# Required work
Set the data down exactly as it stands, and keep its pictures out.

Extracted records

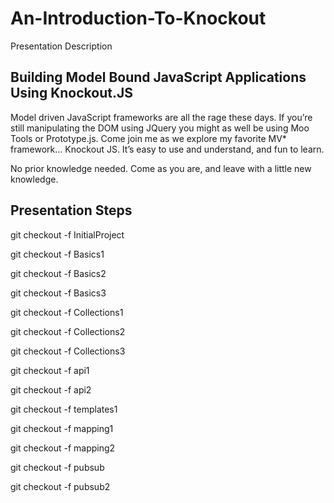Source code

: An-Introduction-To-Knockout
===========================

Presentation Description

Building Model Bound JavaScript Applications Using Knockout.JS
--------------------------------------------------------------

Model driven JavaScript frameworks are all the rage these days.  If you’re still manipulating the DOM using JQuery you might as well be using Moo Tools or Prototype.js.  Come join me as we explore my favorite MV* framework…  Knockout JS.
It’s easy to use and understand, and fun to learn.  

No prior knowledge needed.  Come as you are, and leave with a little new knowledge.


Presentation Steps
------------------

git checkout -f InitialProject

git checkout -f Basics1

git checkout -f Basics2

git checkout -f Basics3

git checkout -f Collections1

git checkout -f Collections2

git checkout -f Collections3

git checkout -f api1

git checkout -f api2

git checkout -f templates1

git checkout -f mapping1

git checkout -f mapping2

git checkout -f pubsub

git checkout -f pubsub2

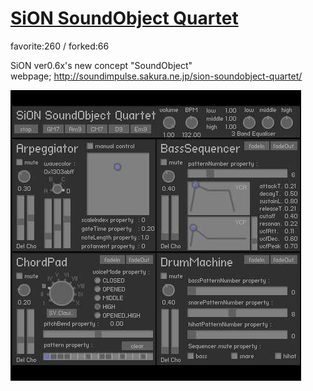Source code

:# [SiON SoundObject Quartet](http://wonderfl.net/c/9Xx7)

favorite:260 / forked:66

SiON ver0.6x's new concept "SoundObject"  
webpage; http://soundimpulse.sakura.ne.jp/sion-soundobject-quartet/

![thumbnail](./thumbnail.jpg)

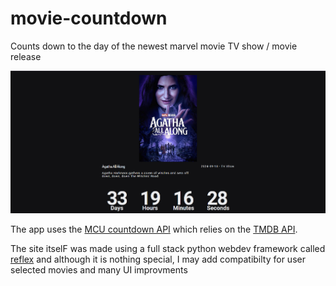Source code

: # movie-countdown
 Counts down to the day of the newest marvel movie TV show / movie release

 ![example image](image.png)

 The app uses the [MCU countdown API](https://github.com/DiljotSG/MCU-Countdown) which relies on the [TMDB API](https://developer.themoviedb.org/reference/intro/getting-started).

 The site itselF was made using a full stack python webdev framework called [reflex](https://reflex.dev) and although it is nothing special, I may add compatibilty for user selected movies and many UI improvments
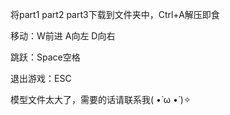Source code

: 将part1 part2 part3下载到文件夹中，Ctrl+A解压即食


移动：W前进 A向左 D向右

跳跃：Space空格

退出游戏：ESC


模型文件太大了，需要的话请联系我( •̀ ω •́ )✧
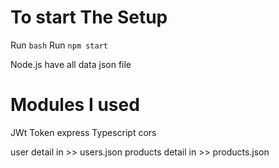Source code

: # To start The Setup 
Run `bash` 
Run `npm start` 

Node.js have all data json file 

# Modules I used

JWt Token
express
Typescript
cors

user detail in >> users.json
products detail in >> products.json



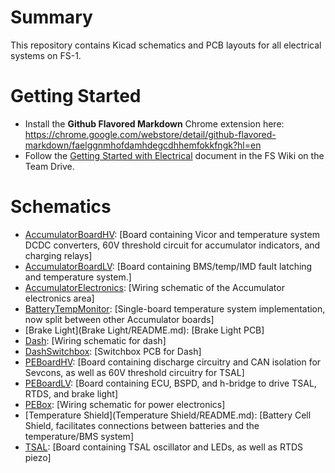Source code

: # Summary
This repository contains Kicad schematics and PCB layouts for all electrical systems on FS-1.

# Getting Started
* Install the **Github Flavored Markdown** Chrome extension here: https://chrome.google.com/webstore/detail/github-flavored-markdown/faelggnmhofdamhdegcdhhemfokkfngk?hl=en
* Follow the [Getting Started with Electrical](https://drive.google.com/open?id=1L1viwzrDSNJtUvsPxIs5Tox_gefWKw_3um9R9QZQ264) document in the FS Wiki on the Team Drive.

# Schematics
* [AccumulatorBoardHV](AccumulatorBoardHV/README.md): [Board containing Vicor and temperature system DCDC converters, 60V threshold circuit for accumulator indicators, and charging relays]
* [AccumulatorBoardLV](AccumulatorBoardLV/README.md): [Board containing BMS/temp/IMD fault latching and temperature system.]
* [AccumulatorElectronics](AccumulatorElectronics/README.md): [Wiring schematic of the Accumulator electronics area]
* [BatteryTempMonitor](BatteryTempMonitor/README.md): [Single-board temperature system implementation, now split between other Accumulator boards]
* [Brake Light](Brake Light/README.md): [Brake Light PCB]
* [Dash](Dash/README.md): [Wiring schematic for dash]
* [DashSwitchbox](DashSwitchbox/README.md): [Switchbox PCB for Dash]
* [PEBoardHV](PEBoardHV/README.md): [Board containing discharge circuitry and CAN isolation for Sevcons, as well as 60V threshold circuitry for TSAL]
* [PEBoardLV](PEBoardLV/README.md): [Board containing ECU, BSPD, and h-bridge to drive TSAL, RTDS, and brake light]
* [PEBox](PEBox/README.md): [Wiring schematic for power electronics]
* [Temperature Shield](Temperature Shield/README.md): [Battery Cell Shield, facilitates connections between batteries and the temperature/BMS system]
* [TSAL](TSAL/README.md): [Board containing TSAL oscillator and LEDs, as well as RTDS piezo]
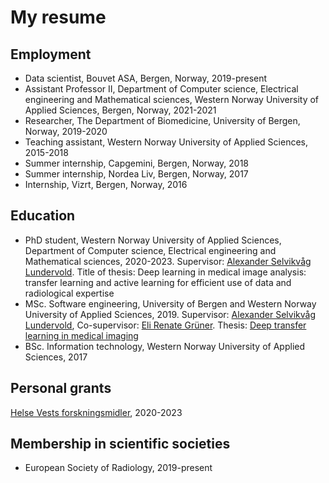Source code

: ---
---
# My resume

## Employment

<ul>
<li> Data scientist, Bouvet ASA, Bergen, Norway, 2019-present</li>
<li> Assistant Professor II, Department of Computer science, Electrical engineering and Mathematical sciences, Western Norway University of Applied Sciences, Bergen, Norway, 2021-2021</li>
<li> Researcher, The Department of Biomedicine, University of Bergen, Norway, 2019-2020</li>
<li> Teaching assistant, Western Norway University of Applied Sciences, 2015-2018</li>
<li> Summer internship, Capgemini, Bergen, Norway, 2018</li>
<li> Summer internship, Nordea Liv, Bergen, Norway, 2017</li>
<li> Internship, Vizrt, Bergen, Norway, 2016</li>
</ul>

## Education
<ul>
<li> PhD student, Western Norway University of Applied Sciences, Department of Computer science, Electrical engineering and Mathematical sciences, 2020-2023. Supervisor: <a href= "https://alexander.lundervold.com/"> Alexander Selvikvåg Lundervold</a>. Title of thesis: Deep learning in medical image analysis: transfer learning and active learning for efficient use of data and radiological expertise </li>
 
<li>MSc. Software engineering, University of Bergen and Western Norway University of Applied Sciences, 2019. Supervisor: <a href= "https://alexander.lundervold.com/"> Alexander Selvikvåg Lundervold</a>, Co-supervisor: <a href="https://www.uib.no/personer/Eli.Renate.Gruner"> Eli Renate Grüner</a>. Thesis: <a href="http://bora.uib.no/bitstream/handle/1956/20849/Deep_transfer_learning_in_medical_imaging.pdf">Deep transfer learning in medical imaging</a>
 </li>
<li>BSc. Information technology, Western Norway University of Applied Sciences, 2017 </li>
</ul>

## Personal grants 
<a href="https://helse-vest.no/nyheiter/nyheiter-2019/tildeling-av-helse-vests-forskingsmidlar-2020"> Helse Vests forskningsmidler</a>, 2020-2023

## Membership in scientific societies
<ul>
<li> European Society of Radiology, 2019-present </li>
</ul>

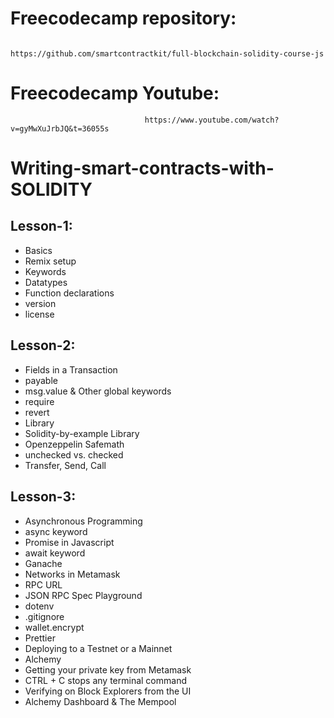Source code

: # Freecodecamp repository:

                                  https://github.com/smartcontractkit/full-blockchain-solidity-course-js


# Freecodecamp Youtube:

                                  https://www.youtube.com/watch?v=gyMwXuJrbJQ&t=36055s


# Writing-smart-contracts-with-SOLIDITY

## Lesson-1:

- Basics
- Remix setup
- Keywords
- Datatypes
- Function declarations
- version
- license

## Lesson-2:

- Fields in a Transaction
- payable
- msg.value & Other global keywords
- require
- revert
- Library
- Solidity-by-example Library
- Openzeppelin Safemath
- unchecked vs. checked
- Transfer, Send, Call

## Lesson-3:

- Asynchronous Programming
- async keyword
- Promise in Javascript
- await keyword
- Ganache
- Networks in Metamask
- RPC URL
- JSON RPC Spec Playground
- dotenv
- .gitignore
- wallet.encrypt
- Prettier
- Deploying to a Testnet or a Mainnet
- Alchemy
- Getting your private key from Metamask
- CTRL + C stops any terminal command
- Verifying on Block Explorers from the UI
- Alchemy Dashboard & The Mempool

# Answer to the exercise
Source code

: An-Introduction-To-Knockout
===========================

Presentation Description

Building Model Bound JavaScript Applications Using Knockout.JS
--------------------------------------------------------------

Model driven JavaScript frameworks are all the rage these days.  If you’re still manipulating the DOM using JQuery you might as well be using Moo Tools or Prototype.js.  Come join me as we explore my favorite MV* framework…  Knockout JS.
It’s easy to use and understand, and fun to learn.  

No prior knowledge needed.  Come as you are, and leave with a little new knowledge.


Presentation Steps
------------------

git checkout -f InitialProject

git checkout -f Basics1

git checkout -f Basics2

git checkout -f Basics3

git checkout -f Collections1

git checkout -f Collections2

git checkout -f Collections3

git checkout -f api1

git checkout -f api2

git checkout -f templates1

git checkout -f mapping1

git checkout -f mapping2

git checkout -f pubsub

git checkout -f pubsub2

Source code

:# [SiON SoundObject Quartet](http://wonderfl.net/c/9Xx7)

favorite:260 / forked:66

SiON ver0.6x's new concept "SoundObject"  
webpage; http://soundimpulse.sakura.ne.jp/sion-soundobject-quartet/

![thumbnail](./thumbnail.jpg)

Source code

: # movie-countdown
 Counts down to the day of the newest marvel movie TV show / movie release

 ![example image](image.png)

 The app uses the [MCU countdown API](https://github.com/DiljotSG/MCU-Countdown) which relies on the [TMDB API](https://developer.themoviedb.org/reference/intro/getting-started).

 The site itselF was made using a full stack python webdev framework called [reflex](https://reflex.dev) and although it is nothing special, I may add compatibilty for user selected movies and many UI improvments
Source code

: 将part1 part2 part3下载到文件夹中，Ctrl+A解压即食


移动：W前进 A向左 D向右

跳跃：Space空格

退出游戏：ESC


模型文件太大了，需要的话请联系我( •̀ ω •́ )✧
Source code

: # To start The Setup 
Run `bash` 
Run `npm start` 

Node.js have all data json file 

# Modules I used

JWt Token
express
Typescript
cors

user detail in >> users.json
products detail in >> products.json



Source code

: # Summary
This repository contains Kicad schematics and PCB layouts for all electrical systems on FS-1.

# Getting Started
* Install the **Github Flavored Markdown** Chrome extension here: https://chrome.google.com/webstore/detail/github-flavored-markdown/faelggnmhofdamhdegcdhhemfokkfngk?hl=en
* Follow the [Getting Started with Electrical](https://drive.google.com/open?id=1L1viwzrDSNJtUvsPxIs5Tox_gefWKw_3um9R9QZQ264) document in the FS Wiki on the Team Drive.

# Schematics
* [AccumulatorBoardHV](AccumulatorBoardHV/README.md): [Board containing Vicor and temperature system DCDC converters, 60V threshold circuit for accumulator indicators, and charging relays]
* [AccumulatorBoardLV](AccumulatorBoardLV/README.md): [Board containing BMS/temp/IMD fault latching and temperature system.]
* [AccumulatorElectronics](AccumulatorElectronics/README.md): [Wiring schematic of the Accumulator electronics area]
* [BatteryTempMonitor](BatteryTempMonitor/README.md): [Single-board temperature system implementation, now split between other Accumulator boards]
* [Brake Light](Brake Light/README.md): [Brake Light PCB]
* [Dash](Dash/README.md): [Wiring schematic for dash]
* [DashSwitchbox](DashSwitchbox/README.md): [Switchbox PCB for Dash]
* [PEBoardHV](PEBoardHV/README.md): [Board containing discharge circuitry and CAN isolation for Sevcons, as well as 60V threshold circuitry for TSAL]
* [PEBoardLV](PEBoardLV/README.md): [Board containing ECU, BSPD, and h-bridge to drive TSAL, RTDS, and brake light]
* [PEBox](PEBox/README.md): [Wiring schematic for power electronics]
* [Temperature Shield](Temperature Shield/README.md): [Battery Cell Shield, facilitates connections between batteries and the temperature/BMS system]
* [TSAL](TSAL/README.md): [Board containing TSAL oscillator and LEDs, as well as RTDS piezo]
Source code

: ---
---
# My resume

## Employment

<ul>
<li> Data scientist, Bouvet ASA, Bergen, Norway, 2019-present</li>
<li> Assistant Professor II, Department of Computer science, Electrical engineering and Mathematical sciences, Western Norway University of Applied Sciences, Bergen, Norway, 2021-2021</li>
<li> Researcher, The Department of Biomedicine, University of Bergen, Norway, 2019-2020</li>
<li> Teaching assistant, Western Norway University of Applied Sciences, 2015-2018</li>
<li> Summer internship, Capgemini, Bergen, Norway, 2018</li>
<li> Summer internship, Nordea Liv, Bergen, Norway, 2017</li>
<li> Internship, Vizrt, Bergen, Norway, 2016</li>
</ul>

## Education
<ul>
<li> PhD student, Western Norway University of Applied Sciences, Department of Computer science, Electrical engineering and Mathematical sciences, 2020-2023. Supervisor: <a href= "https://alexander.lundervold.com/"> Alexander Selvikvåg Lundervold</a>. Title of thesis: Deep learning in medical image analysis: transfer learning and active learning for efficient use of data and radiological expertise </li>
 
<li>MSc. Software engineering, University of Bergen and Western Norway University of Applied Sciences, 2019. Supervisor: <a href= "https://alexander.lundervold.com/"> Alexander Selvikvåg Lundervold</a>, Co-supervisor: <a href="https://www.uib.no/personer/Eli.Renate.Gruner"> Eli Renate Grüner</a>. Thesis: <a href="http://bora.uib.no/bitstream/handle/1956/20849/Deep_transfer_learning_in_medical_imaging.pdf">Deep transfer learning in medical imaging</a>
 </li>
<li>BSc. Information technology, Western Norway University of Applied Sciences, 2017 </li>
</ul>

## Personal grants 
<a href="https://helse-vest.no/nyheiter/nyheiter-2019/tildeling-av-helse-vests-forskingsmidlar-2020"> Helse Vests forskningsmidler</a>, 2020-2023

## Membership in scientific societies
<ul>
<li> European Society of Radiology, 2019-present </li>
</ul>

Source code

: # Freecodecamp repository:

                                  https://github.com/smartcontractkit/full-blockchain-solidity-course-js


# Freecodecamp Youtube:

                                  https://www.youtube.com/watch?v=gyMwXuJrbJQ&t=36055s


# Writing-smart-contracts-with-SOLIDITY

## Lesson-1:

- Basics
- Remix setup
- Keywords
- Datatypes
- Function declarations
- version
- license

## Lesson-2:

- Fields in a Transaction
- payable
- msg.value & Other global keywords
- require
- revert
- Library
- Solidity-by-example Library
- Openzeppelin Safemath
- unchecked vs. checked
- Transfer, Send, Call

## Lesson-3:

- Asynchronous Programming
- async keyword
- Promise in Javascript
- await keyword
- Ganache
- Networks in Metamask
- RPC URL
- JSON RPC Spec Playground
- dotenv
- .gitignore
- wallet.encrypt
- Prettier
- Deploying to a Testnet or a Mainnet
- Alchemy
- Getting your private key from Metamask
- CTRL + C stops any terminal command
- Verifying on Block Explorers from the UI
- Alchemy Dashboard & The Mempool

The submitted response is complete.